Desearíamos que la casa fuese lo más parecida posible a nosotros mismos, o mejor a lo que tratamos de ser (…) Es decir: sobria, austera. Práctica. Absolutamente antiespectacular y la negación de la ostentación y el lujo. Una casa que se pueda ver con admiración sonriente pero sin despertar envidia. (…) La decoración: me horroriza. Soy feliz pudiéndolo decir. ¡Cuánto deseo que mi casa pueda no tener “cortinitas”, ni visillos, ni tapetes, ni retratos! Deseo ardientemente que cuando la casa se termine, no tenga problema de “decorarla”. (…) La cocina ha de ser perfecta. Justa de todo, de proporciones. Inteligente. (…) Desearía que la casa fuera también como íntima, es decir, que la vida en ella no fuese una exposición exterior.
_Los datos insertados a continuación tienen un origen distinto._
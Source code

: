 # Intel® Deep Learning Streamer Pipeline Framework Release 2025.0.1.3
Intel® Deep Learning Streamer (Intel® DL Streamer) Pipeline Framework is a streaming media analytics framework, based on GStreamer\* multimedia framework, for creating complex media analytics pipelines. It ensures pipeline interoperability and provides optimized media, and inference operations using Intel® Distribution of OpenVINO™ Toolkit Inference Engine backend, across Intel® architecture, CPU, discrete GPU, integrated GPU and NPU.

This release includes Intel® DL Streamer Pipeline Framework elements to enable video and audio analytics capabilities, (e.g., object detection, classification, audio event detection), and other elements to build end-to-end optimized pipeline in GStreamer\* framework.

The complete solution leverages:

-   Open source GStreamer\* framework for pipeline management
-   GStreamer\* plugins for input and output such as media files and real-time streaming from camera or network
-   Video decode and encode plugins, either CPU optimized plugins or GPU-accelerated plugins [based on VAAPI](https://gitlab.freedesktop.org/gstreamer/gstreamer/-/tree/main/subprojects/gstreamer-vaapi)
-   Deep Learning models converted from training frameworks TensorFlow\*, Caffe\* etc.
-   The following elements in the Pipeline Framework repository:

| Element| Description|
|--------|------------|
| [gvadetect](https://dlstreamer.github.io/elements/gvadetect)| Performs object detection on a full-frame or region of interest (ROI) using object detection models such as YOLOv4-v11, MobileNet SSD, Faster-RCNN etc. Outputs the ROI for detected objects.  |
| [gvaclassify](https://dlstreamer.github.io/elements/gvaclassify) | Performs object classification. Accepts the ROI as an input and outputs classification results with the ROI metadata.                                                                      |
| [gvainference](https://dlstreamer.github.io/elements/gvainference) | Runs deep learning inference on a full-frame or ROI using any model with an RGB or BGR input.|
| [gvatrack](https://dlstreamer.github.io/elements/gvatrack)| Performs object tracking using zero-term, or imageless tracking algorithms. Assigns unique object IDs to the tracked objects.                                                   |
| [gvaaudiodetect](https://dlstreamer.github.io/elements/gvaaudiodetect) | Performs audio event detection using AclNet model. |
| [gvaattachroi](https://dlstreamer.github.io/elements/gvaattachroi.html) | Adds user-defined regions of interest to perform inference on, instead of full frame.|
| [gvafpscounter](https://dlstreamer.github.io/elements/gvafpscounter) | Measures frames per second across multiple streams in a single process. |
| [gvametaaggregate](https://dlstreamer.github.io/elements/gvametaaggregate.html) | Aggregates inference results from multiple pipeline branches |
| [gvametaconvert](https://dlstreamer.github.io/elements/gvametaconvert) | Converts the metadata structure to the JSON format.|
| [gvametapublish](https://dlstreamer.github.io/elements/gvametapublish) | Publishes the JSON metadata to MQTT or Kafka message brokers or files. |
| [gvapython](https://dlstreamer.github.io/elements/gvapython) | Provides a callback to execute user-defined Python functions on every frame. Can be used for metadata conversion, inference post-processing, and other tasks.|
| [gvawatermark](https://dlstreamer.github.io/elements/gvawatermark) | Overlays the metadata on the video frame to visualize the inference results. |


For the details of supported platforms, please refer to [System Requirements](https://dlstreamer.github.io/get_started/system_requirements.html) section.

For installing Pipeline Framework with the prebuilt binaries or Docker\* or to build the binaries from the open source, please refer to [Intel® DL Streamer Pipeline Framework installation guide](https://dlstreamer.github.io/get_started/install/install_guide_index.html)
En realidad, si el terreno nos ha escogido a nosotros, si no posee ninguna belleza especial, para mí tiene el encanto de no ser más que una posibilidad de levantar en él una casa. (…) Le ruego se acuerde de que no deseamos decoración. Así, los dormitorios pueden parecer celdas; en ellos sólo ha de haber lo mínimo indispensable. (…) Blanca, me horrorizan los colores bonitos. Blanca la casa toda. Ningún color: blancas también las paredes.

Carta enviada a José Antonio Coderch por la señora Montserrat Sans de Uriach.